I am a former resident of Libby, having worked for the Lincoln County Library in the mid-90s. At that time, the former Libby High School was the home of the Lincoln County Campus of Flathead Valley Community College.

It was well-utilized, albeit a bit frayed around the edges, and I remember it as being an energetic, lively facility for the entire community. From my perspective, the age and condition of the building was actually an asset, adding a layer of character and history often absent from more modern facilities.

Even though the college outgrew the building, it's clear that many people in Libby still greatly value this piece of their community's history. They remember the valuable role it played in educating many generations of Libby families.

Even during my brief stay in Libby, I was impressed with the pride that so many area residents took in celebrating their local history, and how actively they supported its preservation. So, I have to admit that it's a bit disturbing to see how eager some people are to destroy this very tangible piece of history in the name of "progress."

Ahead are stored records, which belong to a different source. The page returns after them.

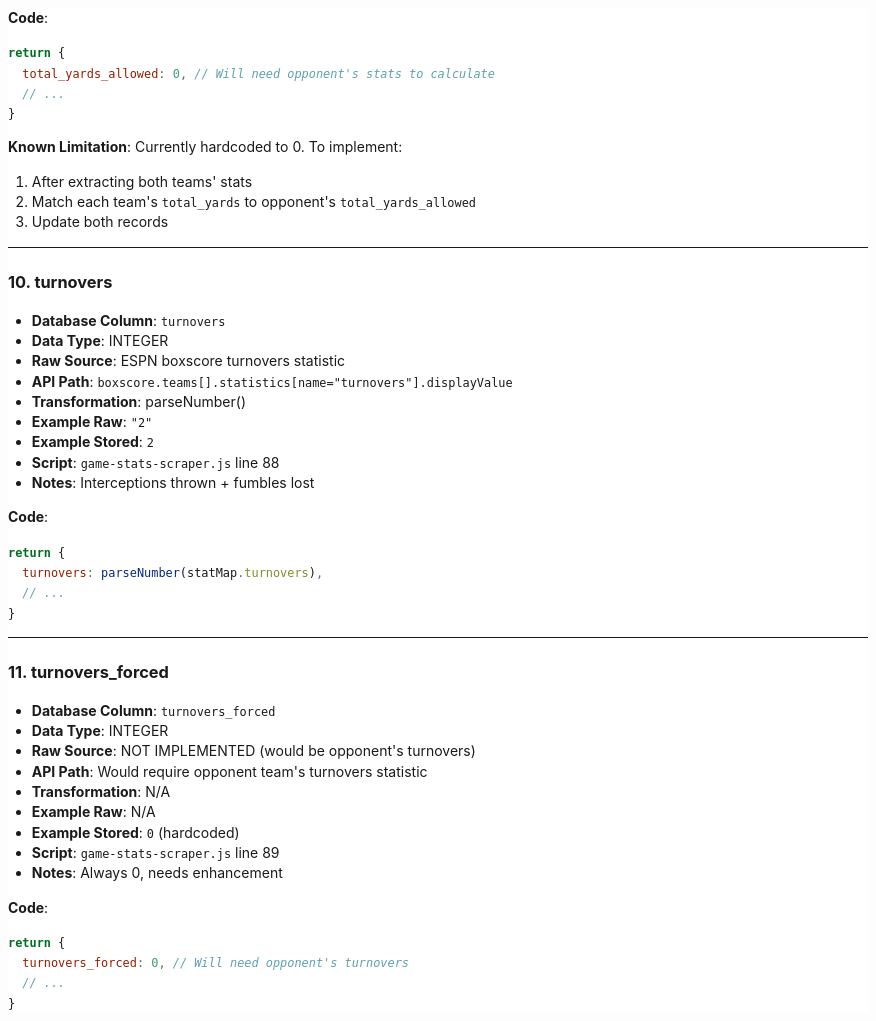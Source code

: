 **Code**:
```javascript
return {
  total_yards_allowed: 0, // Will need opponent's stats to calculate
  // ...
}
```

**Known Limitation**: Currently hardcoded to 0. To implement:
1. After extracting both teams' stats
2. Match each team's `total_yards` to opponent's `total_yards_allowed`
3. Update both records

---

### 10. turnovers
- **Database Column**: `turnovers`
- **Data Type**: INTEGER
- **Raw Source**: ESPN boxscore turnovers statistic
- **API Path**: `boxscore.teams[].statistics[name="turnovers"].displayValue`
- **Transformation**: parseNumber()
- **Example Raw**: `"2"`
- **Example Stored**: `2`
- **Script**: `game-stats-scraper.js` line 88
- **Notes**: Interceptions thrown + fumbles lost

**Code**:
```javascript
return {
  turnovers: parseNumber(statMap.turnovers),
  // ...
}
```

---

### 11. turnovers_forced
- **Database Column**: `turnovers_forced`
- **Data Type**: INTEGER
- **Raw Source**: NOT IMPLEMENTED (would be opponent's turnovers)
- **API Path**: Would require opponent team's turnovers statistic
- **Transformation**: N/A
- **Example Raw**: N/A
- **Example Stored**: `0` (hardcoded)
- **Script**: `game-stats-scraper.js` line 89
- **Notes**: Always 0, needs enhancement

**Code**:
```javascript
return {
  turnovers_forced: 0, // Will need opponent's turnovers
  // ...
}
```

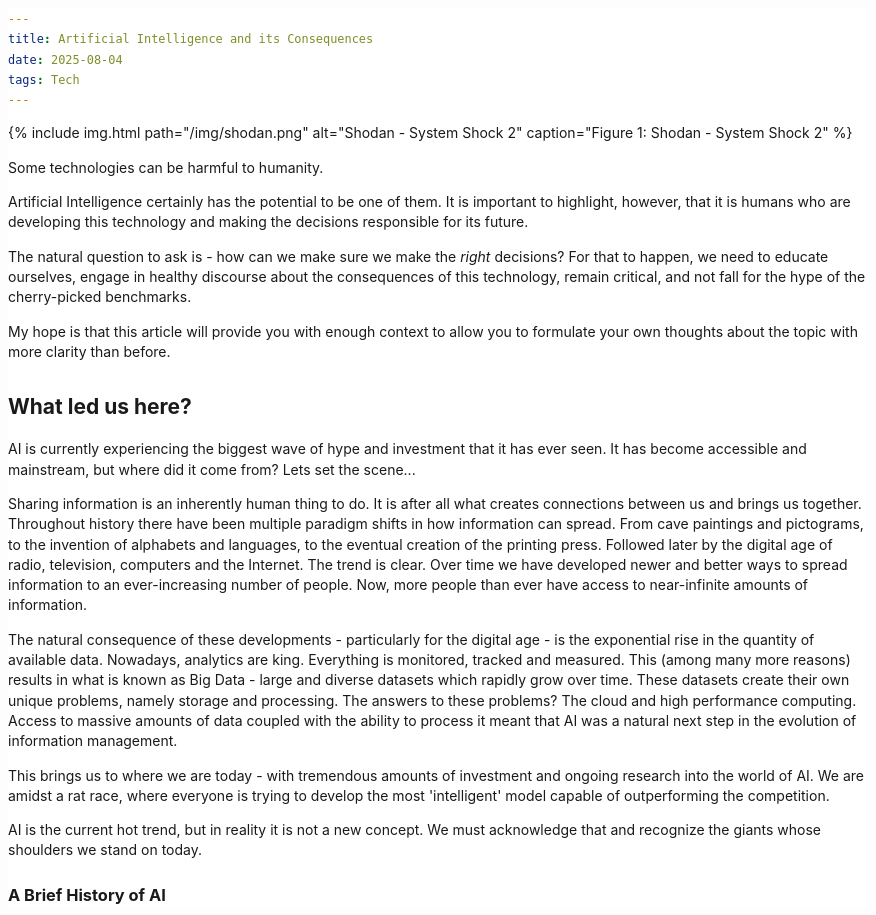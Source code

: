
 ```yaml
---
title: Artificial Intelligence and its Consequences
date: 2025-08-04
tags: Tech
---
```



{% include img.html path="/img/shodan.png" alt="Shodan - System Shock 2" caption="Figure 1: Shodan - System Shock 2" %}

Some technologies can be harmful to humanity. 

Artificial Intelligence certainly has the potential to be one of them. It is important to highlight, however, that it is humans who are developing this technology and making the decisions responsible for its future.

The natural question to ask is - how can we make sure we make the _right_ decisions? For that to happen, we need to educate ourselves, engage in healthy discourse about the consequences of this technology, remain critical, and not fall for the hype of the cherry-picked benchmarks.

My hope is that this article will provide you with enough context to allow you to formulate your own thoughts about the topic with more clarity than before.

## What led us here?

AI is currently experiencing the biggest wave of hype and investment that it has ever seen. It has become accessible and mainstream, but where did it come from? Lets set the scene...

Sharing information is an inherently human thing to do. It is after all what creates connections between us and brings us together. Throughout history there have been multiple paradigm shifts in how information can spread. From cave paintings and pictograms, to the invention of alphabets and languages, to the eventual creation of the printing press. Followed later by the digital age of radio, television, computers and the Internet. The trend is clear. Over time we have developed newer and better ways to spread information to an ever-increasing number of people. Now, more people than ever have access to near-infinite amounts of information.

The natural consequence of these developments - particularly for the digital age - is the exponential rise in the quantity of available data. Nowadays, analytics are king. Everything is monitored, tracked and measured. This (among many more reasons) results in what is known as Big Data - large and diverse datasets which rapidly grow over time. These datasets create their own unique problems, namely storage and processing. The answers to these problems? The cloud and high performance computing. Access to massive amounts of data coupled with the ability to process it meant that AI was a natural next step in the evolution of information management.

This brings us to where we are today - with tremendous amounts of investment and ongoing research into the world of AI. We are amidst a rat race, where everyone is trying to develop the most 'intelligent' model capable of outperforming the competition. 

AI is the current hot trend, but in reality it is not a new concept. We must acknowledge that and recognize the giants whose shoulders we stand on today.

### A Brief History of AI
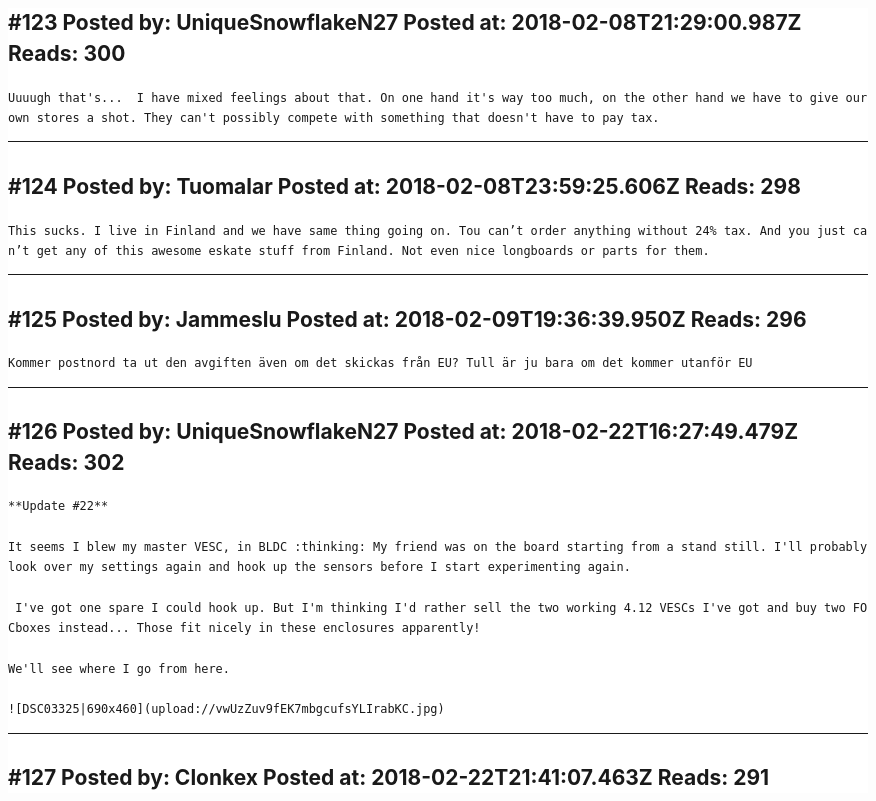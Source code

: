 ## \#123 Posted by: UniqueSnowflakeN27 Posted at: 2018-02-08T21:29:00.987Z Reads: 300

```
Uuuugh that's...  I have mixed feelings about that. On one hand it's way too much, on the other hand we have to give our own stores a shot. They can't possibly compete with something that doesn't have to pay tax.
```

---
## \#124 Posted by: Tuomalar Posted at: 2018-02-08T23:59:25.606Z Reads: 298

```
This sucks. I live in Finland and we have same thing going on. Tou can’t order anything without 24% tax. And you just can’t get any of this awesome eskate stuff from Finland. Not even nice longboards or parts for them.
```

---
## \#125 Posted by: Jammeslu Posted at: 2018-02-09T19:36:39.950Z Reads: 296

```
Kommer postnord ta ut den avgiften även om det skickas från EU? Tull är ju bara om det kommer utanför EU
```

---
## \#126 Posted by: UniqueSnowflakeN27 Posted at: 2018-02-22T16:27:49.479Z Reads: 302

```
**Update #22**

It seems I blew my master VESC, in BLDC :thinking: My friend was on the board starting from a stand still. I'll probably look over my settings again and hook up the sensors before I start experimenting again.

 I've got one spare I could hook up. But I'm thinking I'd rather sell the two working 4.12 VESCs I've got and buy two FOCboxes instead... Those fit nicely in these enclosures apparently!

We'll see where I go from here.

![DSC03325|690x460](upload://vwUzZuv9fEK7mbgcufsYLIrabKC.jpg)
```

---
## \#127 Posted by: Clonkex Posted at: 2018-02-22T21:41:07.463Z Reads: 291
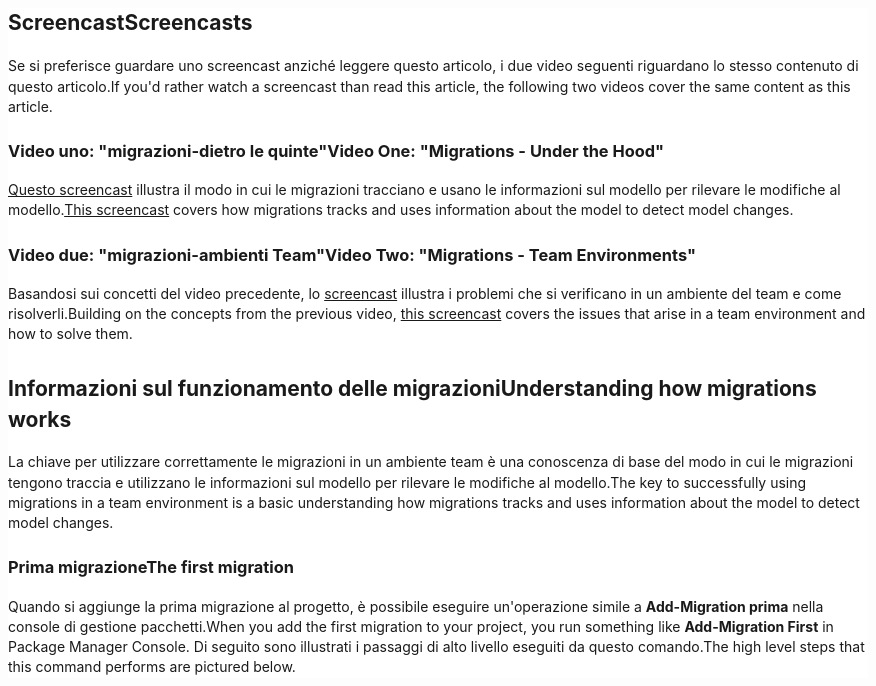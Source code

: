 ## <a name="screencasts"></a><span data-ttu-id="b7f7d-123">Screencast</span><span class="sxs-lookup"><span data-stu-id="b7f7d-123">Screencasts</span></span>

<span data-ttu-id="b7f7d-124">Se si preferisce guardare uno screencast anziché leggere questo articolo, i due video seguenti riguardano lo stesso contenuto di questo articolo.</span><span class="sxs-lookup"><span data-stu-id="b7f7d-124">If you'd rather watch a screencast than read this article, the following two videos cover the same content as this article.</span></span>

### <a name="video-one-migrations---under-the-hood"></a><span data-ttu-id="b7f7d-125">Video uno: "migrazioni-dietro le quinte"</span><span class="sxs-lookup"><span data-stu-id="b7f7d-125">Video One: "Migrations - Under the Hood"</span></span>

<span data-ttu-id="b7f7d-126">[Questo screencast](https://channel9.msdn.com/blogs/ef/migrations-under-the-hood) illustra il modo in cui le migrazioni tracciano e usano le informazioni sul modello per rilevare le modifiche al modello.</span><span class="sxs-lookup"><span data-stu-id="b7f7d-126">[This screencast](https://channel9.msdn.com/blogs/ef/migrations-under-the-hood) covers how migrations tracks and uses information about the model to detect model changes.</span></span>

### <a name="video-two-migrations---team-environments"></a><span data-ttu-id="b7f7d-127">Video due: "migrazioni-ambienti Team"</span><span class="sxs-lookup"><span data-stu-id="b7f7d-127">Video Two: "Migrations - Team Environments"</span></span>

<span data-ttu-id="b7f7d-128">Basandosi sui concetti del video precedente, lo [screencast](https://channel9.msdn.com/blogs/ef/migrations-team-environments) illustra i problemi che si verificano in un ambiente del team e come risolverli.</span><span class="sxs-lookup"><span data-stu-id="b7f7d-128">Building on the concepts from the previous video, [this screencast](https://channel9.msdn.com/blogs/ef/migrations-team-environments) covers the issues that arise in a team environment and how to solve them.</span></span>

## <a name="understanding-how-migrations-works"></a><span data-ttu-id="b7f7d-129">Informazioni sul funzionamento delle migrazioni</span><span class="sxs-lookup"><span data-stu-id="b7f7d-129">Understanding how migrations works</span></span>

<span data-ttu-id="b7f7d-130">La chiave per utilizzare correttamente le migrazioni in un ambiente team è una conoscenza di base del modo in cui le migrazioni tengono traccia e utilizzano le informazioni sul modello per rilevare le modifiche al modello.</span><span class="sxs-lookup"><span data-stu-id="b7f7d-130">The key to successfully using migrations in a team environment is a basic understanding how migrations tracks and uses information about the model to detect model changes.</span></span>

### <a name="the-first-migration"></a><span data-ttu-id="b7f7d-131">Prima migrazione</span><span class="sxs-lookup"><span data-stu-id="b7f7d-131">The first migration</span></span>

<span data-ttu-id="b7f7d-132">Quando si aggiunge la prima migrazione al progetto, è possibile eseguire un'operazione simile a **Add-Migration prima** nella console di gestione pacchetti.</span><span class="sxs-lookup"><span data-stu-id="b7f7d-132">When you add the first migration to your project, you run something like **Add-Migration First** in Package Manager Console.</span></span> <span data-ttu-id="b7f7d-133">Di seguito sono illustrati i passaggi di alto livello eseguiti da questo comando.</span><span class="sxs-lookup"><span data-stu-id="b7f7d-133">The high level steps that this command performs are pictured below.</span></span>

It's especially confusing when this destruction will actually cost a significant amount of money, and downright baffling when there are apparently potential buyers for the property. What a concept: save a historic structure, and make money! Granted, there are many questions to be answered, and I agree with Mr. Morris' point that more specific plans from potential buyers and developers would make the issue clearer. Hopefully, such information can still be made available before the upcoming vote.

However, even short of that, if the school district doesn't want the responsibility for maintaining the building, then they have a great opportunity to sell it and give someone else a chance to revitalize the old school. While there are no guarantees that any revitalization plan will succeed, wouldn't it make sense to at least allow those with a vision to try and make it work, potentially enhancing the community when it most needs it?

From what I remember, Libby isn't lacking for parking spaces. As a former resident with great memories of a very special community, I urge Libby residents to support the preservation of the old high school.